Можно заметить, что неспособность удержаться на ногах в драматической медицинской ситуации – плохая предпосылка для работы в экстренной медицине. Кто-то даже скажет, что подобный опыт полностью закрывает возможность пойти по этой стезе. А что если он повторится? Представьте себе, что было бы, если бы я в самый ответственный момент, когда пациент мучается от боли, «поплыл» и решил принять горизонтальное положение…

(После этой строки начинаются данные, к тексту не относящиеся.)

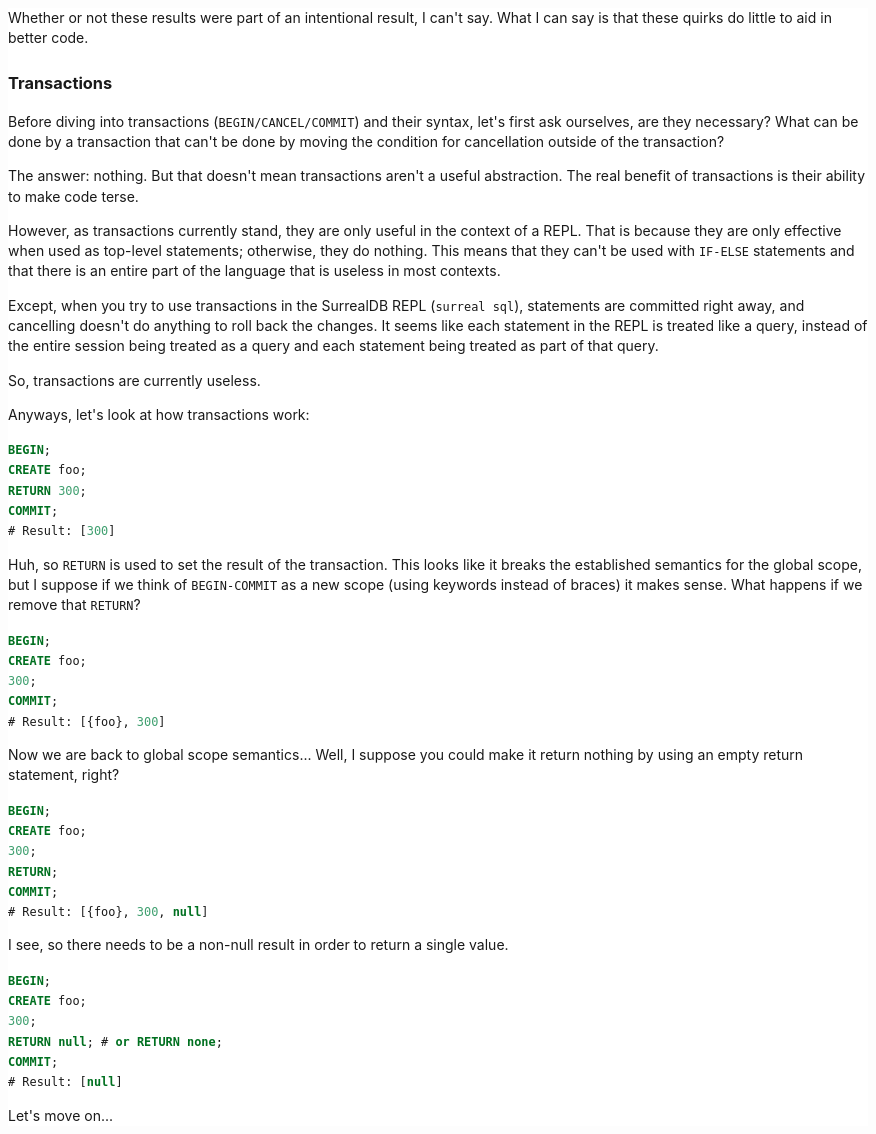 Whether or not these results were part of an intentional result, I can't say.
What I can say is that these quirks do little to aid in better code.

### Transactions
Before diving into transactions (`BEGIN/CANCEL/COMMIT`) and their syntax, let's first ask ourselves, are they necessary?
What can be done by a transaction that can't be done by moving the condition for cancellation outside of the transaction?

The answer: nothing.
But that doesn't mean transactions aren't a useful abstraction.
The real benefit of transactions is their ability to make code terse.

However, as transactions currently stand, they are only useful in the context of a REPL.
That is because they are only effective when used as top-level statements; otherwise, they do nothing.
This means that they can't be used with `IF-ELSE` statements and that there is an entire part of the language that is useless in most contexts.

Except, when you try to use transactions in the SurrealDB REPL (`surreal sql`), statements are committed right away, and cancelling doesn't do anything to roll back the changes. It seems like each statement in the REPL is treated like a query, instead of the entire session being treated as a query and each statement being treated as part of that query.

So, transactions are currently useless.

Anyways, let's look at how transactions work:
```sql
BEGIN;
CREATE foo;
RETURN 300;
COMMIT;
# Result: [300]
```
Huh, so `RETURN` is used to set the result of the transaction.
This looks like it breaks the established semantics for the global scope, but I suppose if we think of `BEGIN-COMMIT` as a new scope (using keywords instead of braces) it makes sense.
What happens if we remove that `RETURN`?
```sql
BEGIN;
CREATE foo;
300;
COMMIT;
# Result: [{foo}, 300]
```
Now we are back to global scope semantics...
Well, I suppose you could make it return nothing by using an empty return statement, right?
```sql
BEGIN;
CREATE foo;
300;
RETURN;
COMMIT;
# Result: [{foo}, 300, null]
```
I see, so there needs to be a non-null result in order to return a single value.
```sql
BEGIN;
CREATE foo;
300;
RETURN null; # or RETURN none;
COMMIT;
# Result: [null]
```
Let's move on...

Тем не менее людям свойственно испытывать себя на прочность. Наверное, мое решение было инстинктивным, но я скоро осознал его последствия. Мне пришлось смириться и даже подружиться со своими недостатками: нехваткой опыта, тревожностью, смутным страхом перед липкими красными жидкостями. Когда я сменил профессию, они маячили перед моим мысленным взором и казались мне огромными. Они оставались со мной во время обучения и преследовали меня во время дежурств. Я жаловался, что мне не хватает борьбы и преодоления, но теперь я получил все сполна: я испытывал ужас перед регулярными выступлениями на арене, где вечно не хватало страховочных сеток. Я сам вызвался компенсировать свои недостатки, окружить мою позорную тайну каркасом из знаний и навыков в непрестанной надежде, что со временем смогу выносить тяжелые ситуации самостоятельно. Я совсем не был уверен, что это сработает.
Сидя на корточках над новорожденной малышкой несколько лет спустя и бережно впуская кислород в ее легкие, я одновременно чувствую, что прошел долгий путь и что не продвинулся ни на шаг. Знакомый страх никуда не делся, но не я первый, не я последний его ощущаю. Все решает контекст. Другая роль, другие обстоятельства. Мои воспоминания не дают мне быть излишне самодовольным. Все обыденные и одновременно уникальные элементы сцены – теснота, жара, беспорядок, медицинские принадлежности, которые я принес; измотанная мама, ждущая ободрения, папа, прислонившийся к стенке, энергичная бабушка, лающая собака и особенно маленький, беспомощный младенец – не просто части задачи в реальном мире, но маркеры, позволяющие сохранять дистанцию и сосредоточиться на самой работе. Для какой-нибудь другой реакции просто нет места. Вспоминаем лебедя. Сосредотачиваемся на процессе. Спокойствие.